→ Required action:
Report every line of the data that includes "force".
----------------
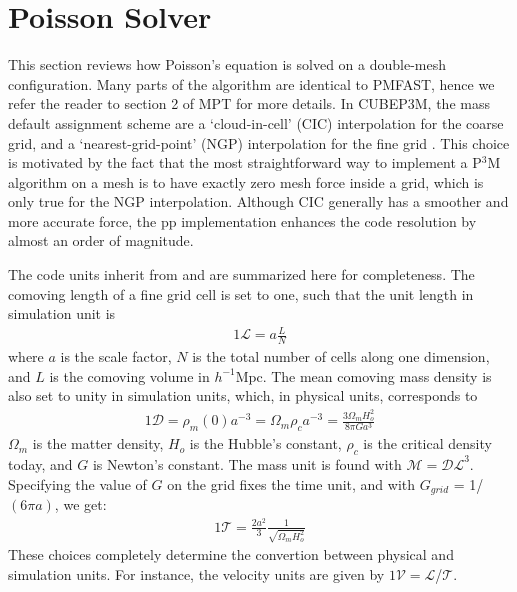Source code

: \section{Poisson Solver}
\label{sec:Poisson}


This section reviews how Poisson's equation is solved on a double-mesh configuration. 
Many parts of the algorithm are identical to {\small PMFAST}, hence we refer the reader 
to section 2 of MPT for more details. In {\small CUBEP3M}, the mass default assignment scheme are
a `cloud-in-cell' (CIC) interpolation for the coarse grid,  and a `nearest-grid-point' (NGP) interpolation 
for the fine grid \citep{1981csup.book.....H}. This choice is motivated by the fact that the most straightforward 
way to implement a P$^3$M algorithm on a mesh is to have exactly zero mesh force inside a grid, 
which is only true for the NGP interpolation. Although CIC generally has a smoother and more accurate force,
the pp implementation enhances the code resolution by almost an order of magnitude. 

The code units inherit from \citep{2004NewA....9..443T} and are summarized here for completeness.
The comoving length of a fine grid cell is set to one,
such that the unit length in simulation unit is 
\begin{eqnarray}
1\mathcal{L} = a \frac{L}{N} 
\end{eqnarray}
where $a$ is the scale factor, $N$ is the total number of cells along one dimension,
and $L$ is the comoving volume in $h^{-1}\mbox{Mpc}$.
The mean comoving mass density is also set to unity in simulation units, 
which, in physical units, corresponds to 
\begin{eqnarray}
1\mathcal{D} = \rho_{m}(0) a^{-3} = \Omega_{m} \rho_{c} a^{-3} = \frac{3 \Omega_{m} H_{o}^{2}}{8 \pi G a^{3} }
\end{eqnarray}
$\Omega_{m}$ is the matter density, $H_{o}$ is the Hubble's constant, $\rho_{c}$ is the critical density today,
and $G$ is Newton's constant. The mass unit is found with $\mathcal{M} = \mathcal{DL}^{3}$.
Specifying the value of $G$ on the grid fixes the time unit, and with $G_{grid}$ = 1/$(6 \pi a)$,
we get:
\begin{eqnarray}
1 \mathcal{T} = \frac{2a^{2}}{3}\frac{1}{\sqrt{\Omega_{m}H_{o}^{2}}}
\end{eqnarray}
These choices completely determine the convertion between physical and simulation units.
For instance, the velocity units are given by $1\mathcal{V} = \mathcal{L}$/$\mathcal{T}$.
----------------
→ Reply to the exercise:
way to implement a P$^3$M algorithm on a mesh is to have exactly zero mesh force inside a grid, 
which is only true for the NGP interpolation. Although CIC generally has a smoother and more accurate force,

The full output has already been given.